But, I would have said, "Yes! He did! Did you know that most people think it isn't nice to say... A better way to say that could be...(and give him examples.)"

I do the same thing when my children point out anything of that nature (fat, with glasses, or really, anything.) It's been my experience that you can't know what will bother someone, so I have been trying to teach my children not to comment on a person's appearance in any way, unless they are giving a compliment. So, rather than describing the boy who is brown, or the lady who doesn't have an arm (yes...that was loudly said by my dd at 3), it is "the boy with the bat" or "the lady standing by the door." I think children are almost always just not sure of how to say it, and are happy to be told how to.
post #22 of 27
Dark skin isn't like being fat or an amputee, though (things that we don't comment on because they are generally regarded negatively) -- I would worry that a conversation like that would give the impression that it is somehow shameful.
post #23 of 27
Quote:
Originally Posted by Thalia the Muse View Post
Dark skin isn't like being fat or an amputee, though (things that we don't comment on because they are generally regarded negatively) -- I would worry that a conversation like that would give the impression that it is somehow shameful.


whereas fat or amputee might carry a negative connotation (or a painful memory etc. in case of an amputee), dark skin, like light skin, is just a fact and should be treated as such.
post #24 of 27
No, we treat all of it as "just as fact."

When I talk about it with them, her, really, ds is still too little, we talk about it in terms of the other person's feelings. We talk about how a person is so much more than any physical attribute about them. We discuss it in simple ways, too, about things that really don't matter...like a sticker on your hand. I would rather not be referred to as "that person with the sticker on their hand", and nothing more. Dd gets that, and she understands that it isn't a problem with the *person", or whatever the fact may be, but that it just isn't polite to comment on anybody's anything. Does that make sense?
post #25 of 27
But if you're across a crowded room with a sticker on your hand and I see you, I don't know, drop some change, sure I'm going to say "Oh, that lady with the sticker on her hand just dropped her money -- let's go pick it up and give it back to her." I don't know your name, so if I want to refer to you in the third person, a physical attribute (like dark skin) is about all I have at my disposal!
post #26 of 27
I agree with the many PPs who are saying there is no problem with what your DS said. One note though. We (DD, her dad, me) are "white." One of the features of white privilege, of course, is that we are the only folks around who don't have a color. We're the default; other people have a color, which may be called out to distinguish or describe them. But we are always (to other white people at least) described by something other than skin color.

So ... I always go out of my own way to describe people, ALL people, in terms of their skin tone as well as other attributes. If DD asks "which teacher," and the teacher is "white," I say "the tall woman with light colored skin."

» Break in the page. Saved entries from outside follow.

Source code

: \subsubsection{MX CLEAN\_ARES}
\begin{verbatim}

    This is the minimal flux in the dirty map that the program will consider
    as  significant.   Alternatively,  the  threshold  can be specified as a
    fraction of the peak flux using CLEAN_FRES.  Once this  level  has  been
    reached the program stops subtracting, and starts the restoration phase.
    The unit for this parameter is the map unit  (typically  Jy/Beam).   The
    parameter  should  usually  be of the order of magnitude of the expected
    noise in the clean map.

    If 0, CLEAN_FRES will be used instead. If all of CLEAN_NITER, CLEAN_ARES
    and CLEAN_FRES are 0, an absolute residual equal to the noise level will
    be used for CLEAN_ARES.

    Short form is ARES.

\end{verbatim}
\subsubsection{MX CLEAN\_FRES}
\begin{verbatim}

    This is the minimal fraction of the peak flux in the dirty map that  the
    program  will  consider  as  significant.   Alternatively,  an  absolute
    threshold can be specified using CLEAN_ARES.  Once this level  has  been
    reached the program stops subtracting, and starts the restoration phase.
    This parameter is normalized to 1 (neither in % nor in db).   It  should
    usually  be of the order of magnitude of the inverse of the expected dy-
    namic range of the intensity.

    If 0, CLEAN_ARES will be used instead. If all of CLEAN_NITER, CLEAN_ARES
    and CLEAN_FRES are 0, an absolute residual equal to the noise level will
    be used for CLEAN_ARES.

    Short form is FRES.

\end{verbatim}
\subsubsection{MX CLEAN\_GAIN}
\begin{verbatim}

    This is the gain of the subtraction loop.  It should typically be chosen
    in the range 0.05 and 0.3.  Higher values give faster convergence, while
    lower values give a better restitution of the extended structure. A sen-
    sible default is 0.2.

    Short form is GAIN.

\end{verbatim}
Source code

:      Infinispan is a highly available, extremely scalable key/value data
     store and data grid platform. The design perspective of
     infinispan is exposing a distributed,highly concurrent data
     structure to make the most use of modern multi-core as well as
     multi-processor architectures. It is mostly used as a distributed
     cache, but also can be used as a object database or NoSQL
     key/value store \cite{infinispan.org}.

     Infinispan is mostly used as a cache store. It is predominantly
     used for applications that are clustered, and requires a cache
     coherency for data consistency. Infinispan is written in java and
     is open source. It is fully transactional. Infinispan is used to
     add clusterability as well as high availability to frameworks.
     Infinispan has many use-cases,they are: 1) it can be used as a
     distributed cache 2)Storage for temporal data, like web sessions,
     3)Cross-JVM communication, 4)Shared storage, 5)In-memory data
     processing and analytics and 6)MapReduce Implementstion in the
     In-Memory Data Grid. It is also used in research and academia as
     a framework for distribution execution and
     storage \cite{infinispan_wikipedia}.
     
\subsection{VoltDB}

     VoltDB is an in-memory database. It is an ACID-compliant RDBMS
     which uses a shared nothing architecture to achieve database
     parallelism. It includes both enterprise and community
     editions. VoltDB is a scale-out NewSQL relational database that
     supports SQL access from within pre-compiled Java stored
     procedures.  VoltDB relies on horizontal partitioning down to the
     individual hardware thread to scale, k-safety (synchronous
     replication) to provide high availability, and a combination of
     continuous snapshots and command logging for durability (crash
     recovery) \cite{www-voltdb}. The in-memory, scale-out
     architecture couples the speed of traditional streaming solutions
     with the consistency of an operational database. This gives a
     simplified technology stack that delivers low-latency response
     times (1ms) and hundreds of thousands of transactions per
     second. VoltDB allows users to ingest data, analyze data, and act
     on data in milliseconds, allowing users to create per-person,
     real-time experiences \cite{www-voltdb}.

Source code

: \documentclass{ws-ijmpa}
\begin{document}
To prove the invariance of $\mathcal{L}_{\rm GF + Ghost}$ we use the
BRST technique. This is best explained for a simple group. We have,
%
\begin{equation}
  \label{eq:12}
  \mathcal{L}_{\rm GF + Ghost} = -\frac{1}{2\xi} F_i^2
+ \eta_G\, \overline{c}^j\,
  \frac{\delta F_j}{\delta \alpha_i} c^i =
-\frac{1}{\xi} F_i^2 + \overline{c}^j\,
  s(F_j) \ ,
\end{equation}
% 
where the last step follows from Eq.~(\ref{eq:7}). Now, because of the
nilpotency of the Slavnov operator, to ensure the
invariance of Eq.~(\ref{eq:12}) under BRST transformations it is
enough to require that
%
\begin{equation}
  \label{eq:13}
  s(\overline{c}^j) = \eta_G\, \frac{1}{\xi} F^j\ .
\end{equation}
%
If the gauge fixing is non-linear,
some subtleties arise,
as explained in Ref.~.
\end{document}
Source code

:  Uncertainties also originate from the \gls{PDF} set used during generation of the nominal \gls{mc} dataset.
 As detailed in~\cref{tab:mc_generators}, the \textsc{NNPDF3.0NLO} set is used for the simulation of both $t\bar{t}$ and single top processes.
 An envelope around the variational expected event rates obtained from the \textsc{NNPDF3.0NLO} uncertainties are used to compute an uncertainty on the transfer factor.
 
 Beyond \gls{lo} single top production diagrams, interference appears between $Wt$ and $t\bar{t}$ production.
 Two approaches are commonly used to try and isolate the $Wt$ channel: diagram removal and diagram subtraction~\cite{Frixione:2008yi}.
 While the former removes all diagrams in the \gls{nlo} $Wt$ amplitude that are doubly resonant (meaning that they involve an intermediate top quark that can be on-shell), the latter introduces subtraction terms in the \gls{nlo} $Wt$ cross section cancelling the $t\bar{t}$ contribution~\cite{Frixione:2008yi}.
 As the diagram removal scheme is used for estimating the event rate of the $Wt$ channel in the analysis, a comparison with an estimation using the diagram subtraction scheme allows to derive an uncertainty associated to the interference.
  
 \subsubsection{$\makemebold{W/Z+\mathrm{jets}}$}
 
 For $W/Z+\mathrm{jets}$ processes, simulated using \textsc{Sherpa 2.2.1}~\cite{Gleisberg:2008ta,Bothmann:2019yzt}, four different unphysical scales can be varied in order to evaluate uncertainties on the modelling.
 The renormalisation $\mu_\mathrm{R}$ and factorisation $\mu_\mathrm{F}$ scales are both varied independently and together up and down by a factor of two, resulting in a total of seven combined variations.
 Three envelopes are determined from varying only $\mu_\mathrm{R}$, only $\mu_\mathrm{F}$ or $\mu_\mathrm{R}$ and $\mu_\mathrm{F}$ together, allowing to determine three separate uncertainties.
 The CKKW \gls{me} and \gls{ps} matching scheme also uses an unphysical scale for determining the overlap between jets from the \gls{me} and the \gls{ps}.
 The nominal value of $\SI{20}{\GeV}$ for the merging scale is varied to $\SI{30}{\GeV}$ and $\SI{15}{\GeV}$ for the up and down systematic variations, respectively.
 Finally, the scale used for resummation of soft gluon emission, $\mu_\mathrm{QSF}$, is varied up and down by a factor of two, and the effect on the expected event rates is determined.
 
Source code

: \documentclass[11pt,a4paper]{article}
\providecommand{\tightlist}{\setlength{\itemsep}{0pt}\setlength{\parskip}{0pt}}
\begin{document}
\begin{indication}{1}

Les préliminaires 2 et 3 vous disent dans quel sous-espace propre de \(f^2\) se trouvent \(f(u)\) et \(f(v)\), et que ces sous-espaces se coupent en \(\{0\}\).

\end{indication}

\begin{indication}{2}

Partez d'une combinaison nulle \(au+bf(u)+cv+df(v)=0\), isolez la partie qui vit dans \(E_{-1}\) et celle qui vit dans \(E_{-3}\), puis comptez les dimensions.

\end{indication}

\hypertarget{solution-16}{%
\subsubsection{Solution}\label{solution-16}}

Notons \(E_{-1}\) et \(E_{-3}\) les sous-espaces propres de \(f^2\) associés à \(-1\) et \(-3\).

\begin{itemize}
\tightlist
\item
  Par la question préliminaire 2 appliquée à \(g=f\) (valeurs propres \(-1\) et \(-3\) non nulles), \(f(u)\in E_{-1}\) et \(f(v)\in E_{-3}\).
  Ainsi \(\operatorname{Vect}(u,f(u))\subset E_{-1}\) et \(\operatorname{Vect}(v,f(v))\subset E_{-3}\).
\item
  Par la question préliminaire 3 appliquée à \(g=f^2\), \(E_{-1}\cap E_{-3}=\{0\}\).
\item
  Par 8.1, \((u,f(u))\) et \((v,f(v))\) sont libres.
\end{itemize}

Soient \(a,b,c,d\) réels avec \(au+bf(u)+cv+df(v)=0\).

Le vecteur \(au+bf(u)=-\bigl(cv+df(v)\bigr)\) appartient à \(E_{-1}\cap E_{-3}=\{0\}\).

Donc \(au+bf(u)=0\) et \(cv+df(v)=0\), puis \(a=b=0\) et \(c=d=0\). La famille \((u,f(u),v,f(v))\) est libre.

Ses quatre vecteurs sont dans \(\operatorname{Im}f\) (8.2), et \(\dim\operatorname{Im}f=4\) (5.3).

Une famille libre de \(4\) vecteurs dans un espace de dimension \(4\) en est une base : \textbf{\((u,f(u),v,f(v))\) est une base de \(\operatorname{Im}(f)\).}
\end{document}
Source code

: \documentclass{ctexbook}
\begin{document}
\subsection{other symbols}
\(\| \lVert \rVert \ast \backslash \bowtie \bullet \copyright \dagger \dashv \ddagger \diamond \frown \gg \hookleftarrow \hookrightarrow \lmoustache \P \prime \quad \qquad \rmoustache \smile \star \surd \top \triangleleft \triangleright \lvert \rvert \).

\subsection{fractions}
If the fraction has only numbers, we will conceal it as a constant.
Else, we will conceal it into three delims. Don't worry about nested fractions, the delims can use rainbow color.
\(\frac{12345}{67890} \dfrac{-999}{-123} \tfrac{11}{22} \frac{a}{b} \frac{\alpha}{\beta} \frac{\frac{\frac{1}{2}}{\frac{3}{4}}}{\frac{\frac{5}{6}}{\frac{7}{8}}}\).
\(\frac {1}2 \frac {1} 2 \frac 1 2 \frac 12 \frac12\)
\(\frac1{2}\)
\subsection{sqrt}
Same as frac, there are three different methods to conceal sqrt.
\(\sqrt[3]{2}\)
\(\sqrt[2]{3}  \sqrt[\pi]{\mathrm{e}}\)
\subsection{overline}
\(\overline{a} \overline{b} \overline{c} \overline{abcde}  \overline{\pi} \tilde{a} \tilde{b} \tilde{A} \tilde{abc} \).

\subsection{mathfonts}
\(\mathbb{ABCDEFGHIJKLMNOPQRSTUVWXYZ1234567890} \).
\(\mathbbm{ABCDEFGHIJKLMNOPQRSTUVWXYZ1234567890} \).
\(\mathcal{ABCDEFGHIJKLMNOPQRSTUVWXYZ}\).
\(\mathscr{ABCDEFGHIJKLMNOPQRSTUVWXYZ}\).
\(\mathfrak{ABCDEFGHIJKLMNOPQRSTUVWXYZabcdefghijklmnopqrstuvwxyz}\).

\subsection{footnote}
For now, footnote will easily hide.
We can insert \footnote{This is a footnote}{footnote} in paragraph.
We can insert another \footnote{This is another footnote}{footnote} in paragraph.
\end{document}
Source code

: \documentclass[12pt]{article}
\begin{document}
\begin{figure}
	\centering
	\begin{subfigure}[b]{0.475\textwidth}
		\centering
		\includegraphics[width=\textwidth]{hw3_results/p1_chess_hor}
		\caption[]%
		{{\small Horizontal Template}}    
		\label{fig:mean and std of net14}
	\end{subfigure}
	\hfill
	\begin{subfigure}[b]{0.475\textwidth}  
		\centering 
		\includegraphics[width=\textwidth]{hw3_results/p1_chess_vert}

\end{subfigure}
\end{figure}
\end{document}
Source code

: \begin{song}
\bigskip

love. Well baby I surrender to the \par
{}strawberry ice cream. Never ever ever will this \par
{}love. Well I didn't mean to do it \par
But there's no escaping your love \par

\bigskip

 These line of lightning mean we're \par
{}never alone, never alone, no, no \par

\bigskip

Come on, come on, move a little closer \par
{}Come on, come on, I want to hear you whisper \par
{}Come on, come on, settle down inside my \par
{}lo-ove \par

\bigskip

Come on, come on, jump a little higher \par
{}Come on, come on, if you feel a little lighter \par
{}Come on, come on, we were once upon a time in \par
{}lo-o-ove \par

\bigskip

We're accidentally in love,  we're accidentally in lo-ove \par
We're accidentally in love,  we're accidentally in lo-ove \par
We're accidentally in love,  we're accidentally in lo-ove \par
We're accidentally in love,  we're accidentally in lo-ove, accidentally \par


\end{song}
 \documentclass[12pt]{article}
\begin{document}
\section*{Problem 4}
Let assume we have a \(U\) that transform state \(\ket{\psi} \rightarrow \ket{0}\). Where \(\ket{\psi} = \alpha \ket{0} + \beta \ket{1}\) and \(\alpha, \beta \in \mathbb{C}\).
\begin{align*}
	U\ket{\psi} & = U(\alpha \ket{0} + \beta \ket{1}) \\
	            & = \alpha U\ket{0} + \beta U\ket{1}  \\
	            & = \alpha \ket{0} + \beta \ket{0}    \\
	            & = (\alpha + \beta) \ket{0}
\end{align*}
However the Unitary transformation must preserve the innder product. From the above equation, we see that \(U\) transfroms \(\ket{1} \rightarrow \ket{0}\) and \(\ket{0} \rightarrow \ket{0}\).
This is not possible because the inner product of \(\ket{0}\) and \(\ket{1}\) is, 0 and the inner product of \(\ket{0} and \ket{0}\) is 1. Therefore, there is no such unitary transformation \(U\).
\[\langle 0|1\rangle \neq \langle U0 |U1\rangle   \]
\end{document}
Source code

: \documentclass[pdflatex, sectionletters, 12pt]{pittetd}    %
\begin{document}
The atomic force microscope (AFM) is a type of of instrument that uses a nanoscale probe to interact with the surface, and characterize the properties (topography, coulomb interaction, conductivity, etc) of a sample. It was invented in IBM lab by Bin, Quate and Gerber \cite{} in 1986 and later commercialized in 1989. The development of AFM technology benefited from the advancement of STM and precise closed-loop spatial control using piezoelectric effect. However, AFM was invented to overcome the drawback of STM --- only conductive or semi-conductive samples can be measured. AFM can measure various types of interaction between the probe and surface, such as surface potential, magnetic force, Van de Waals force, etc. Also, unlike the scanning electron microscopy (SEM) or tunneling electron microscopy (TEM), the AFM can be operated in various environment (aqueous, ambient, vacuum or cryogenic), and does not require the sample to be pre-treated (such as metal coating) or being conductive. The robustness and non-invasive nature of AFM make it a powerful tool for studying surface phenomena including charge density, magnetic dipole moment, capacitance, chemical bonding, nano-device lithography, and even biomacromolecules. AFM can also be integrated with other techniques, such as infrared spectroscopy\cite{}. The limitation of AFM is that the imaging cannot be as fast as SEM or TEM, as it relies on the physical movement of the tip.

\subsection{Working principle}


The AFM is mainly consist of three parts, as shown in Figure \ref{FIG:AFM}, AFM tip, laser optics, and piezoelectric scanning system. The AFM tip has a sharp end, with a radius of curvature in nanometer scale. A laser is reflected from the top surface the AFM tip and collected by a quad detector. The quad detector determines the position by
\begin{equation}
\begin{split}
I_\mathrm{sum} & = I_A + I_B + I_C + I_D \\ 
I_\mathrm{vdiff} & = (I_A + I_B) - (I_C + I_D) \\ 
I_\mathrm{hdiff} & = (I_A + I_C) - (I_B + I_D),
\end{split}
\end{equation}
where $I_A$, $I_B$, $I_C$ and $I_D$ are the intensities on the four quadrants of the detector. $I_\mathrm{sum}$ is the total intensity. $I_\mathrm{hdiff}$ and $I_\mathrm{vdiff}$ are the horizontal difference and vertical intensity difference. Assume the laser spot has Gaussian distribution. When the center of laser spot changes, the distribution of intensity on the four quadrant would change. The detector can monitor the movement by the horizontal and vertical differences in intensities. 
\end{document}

I think it is really cool that many in our kids' generation, perhaps for the first time in this country's history, really grasp that people come in different colors and while in the past, people thought that was a big deal, we know now it isn't, except that it makes people interesting in their differences. The difference between the way my DD is growing up in this regard, and the world I grew up in, is enormous.

A funny related note -- on the night of the 2008 presidential election, DD watched Sasha & Malia Obama with their parents, and then turned to me and asked whether girls with light skin (like her) could grow up to have brown skin. You know, so they'd have a chance to live in the White House. Kind of mind-blowing.
post #27 of 27
That is amazing! And, LOL, my daughter mostly just wanted to know how she could get to live in the White House so she could get a new puppy too.